[DATA UNDER STUDY Boundary: Start]

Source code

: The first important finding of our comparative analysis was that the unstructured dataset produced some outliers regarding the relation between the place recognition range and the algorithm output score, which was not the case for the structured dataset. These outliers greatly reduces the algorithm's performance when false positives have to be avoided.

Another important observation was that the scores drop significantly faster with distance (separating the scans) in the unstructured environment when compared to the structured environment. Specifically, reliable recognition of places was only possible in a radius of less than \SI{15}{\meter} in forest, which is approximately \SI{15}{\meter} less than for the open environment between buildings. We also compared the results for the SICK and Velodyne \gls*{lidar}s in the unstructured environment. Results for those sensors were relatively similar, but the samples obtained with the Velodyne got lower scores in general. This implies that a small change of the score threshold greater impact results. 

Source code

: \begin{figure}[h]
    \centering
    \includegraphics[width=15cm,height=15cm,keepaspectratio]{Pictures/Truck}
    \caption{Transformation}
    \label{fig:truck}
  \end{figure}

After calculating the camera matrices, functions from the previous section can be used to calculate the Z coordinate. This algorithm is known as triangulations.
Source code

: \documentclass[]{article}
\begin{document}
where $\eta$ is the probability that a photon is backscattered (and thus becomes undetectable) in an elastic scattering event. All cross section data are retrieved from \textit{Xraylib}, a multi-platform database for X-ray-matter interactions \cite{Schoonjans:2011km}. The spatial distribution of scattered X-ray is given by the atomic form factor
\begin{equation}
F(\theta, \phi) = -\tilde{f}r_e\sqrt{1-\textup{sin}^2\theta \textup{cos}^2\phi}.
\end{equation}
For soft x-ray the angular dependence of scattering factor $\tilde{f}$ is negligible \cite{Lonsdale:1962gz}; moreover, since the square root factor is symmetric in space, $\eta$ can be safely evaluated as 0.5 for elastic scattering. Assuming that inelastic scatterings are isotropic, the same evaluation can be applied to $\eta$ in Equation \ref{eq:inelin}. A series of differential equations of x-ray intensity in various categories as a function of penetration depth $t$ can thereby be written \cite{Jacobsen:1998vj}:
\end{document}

[DATA UNDER STUDY Boundary: End]

__DESCRIPTION OF THE TASK__: Please copy each entry. Leave nothing out.

__EXERCISE RESPONSE__:
Source code

: The first important finding of our comparative analysis was that the unstructured dataset produced some outliers regarding the relation between the place recognition range and the algorithm output score, which was not the case for the structured dataset. These outliers greatly reduces the algorithm's performance when false positives have to be avoided.

Another important observation was that the scores drop significantly faster with distance (separating the scans) in the unstructured environment when compared to the structured environment. Specifically, reliable recognition of places was only possible in a radius of less than \SI{15}{\meter} in forest, which is approximately \SI{15}{\meter} less than for the open environment between buildings. We also compared the results for the SICK and Velodyne \gls*{lidar}s in the unstructured environment. Results for those sensors were relatively similar, but the samples obtained with the Velodyne got lower scores in general. This implies that a small change of the score threshold greater impact results. 

Source code

: \begin{figure}[h]
    \centering
    \includegraphics[width=15cm,height=15cm,keepaspectratio]{Pictures/Truck}
    \caption{Transformation}
    \label{fig:truck}
  \end{figure}

After calculating the camera matrices, functions from the previous section can be used to calculate the Z coordinate. This algorithm is known as triangulations.
Source code

: \documentclass[]{article}
\begin{document}
where $\eta$ is the probability that a photon is backscattered (and thus becomes undetectable) in an elastic scattering event. All cross section data are retrieved from \textit{Xraylib}, a multi-platform database for X-ray-matter interactions \cite{Schoonjans:2011km}. The spatial distribution of scattered X-ray is given by the atomic form factor
\begin{equation}
F(\theta, \phi) = -\tilde{f}r_e\sqrt{1-\textup{sin}^2\theta \textup{cos}^2\phi}.
\end{equation}
For soft x-ray the angular dependence of scattering factor $\tilde{f}$ is negligible \cite{Lonsdale:1962gz}; moreover, since the square root factor is symmetric in space, $\eta$ can be safely evaluated as 0.5 for elastic scattering. Assuming that inelastic scatterings are isotropic, the same evaluation can be applied to $\eta$ in Equation \ref{eq:inelin}. A series of differential equations of x-ray intensity in various categories as a function of penetration depth $t$ can thereby be written \cite{Jacobsen:1998vj}:
\end{document}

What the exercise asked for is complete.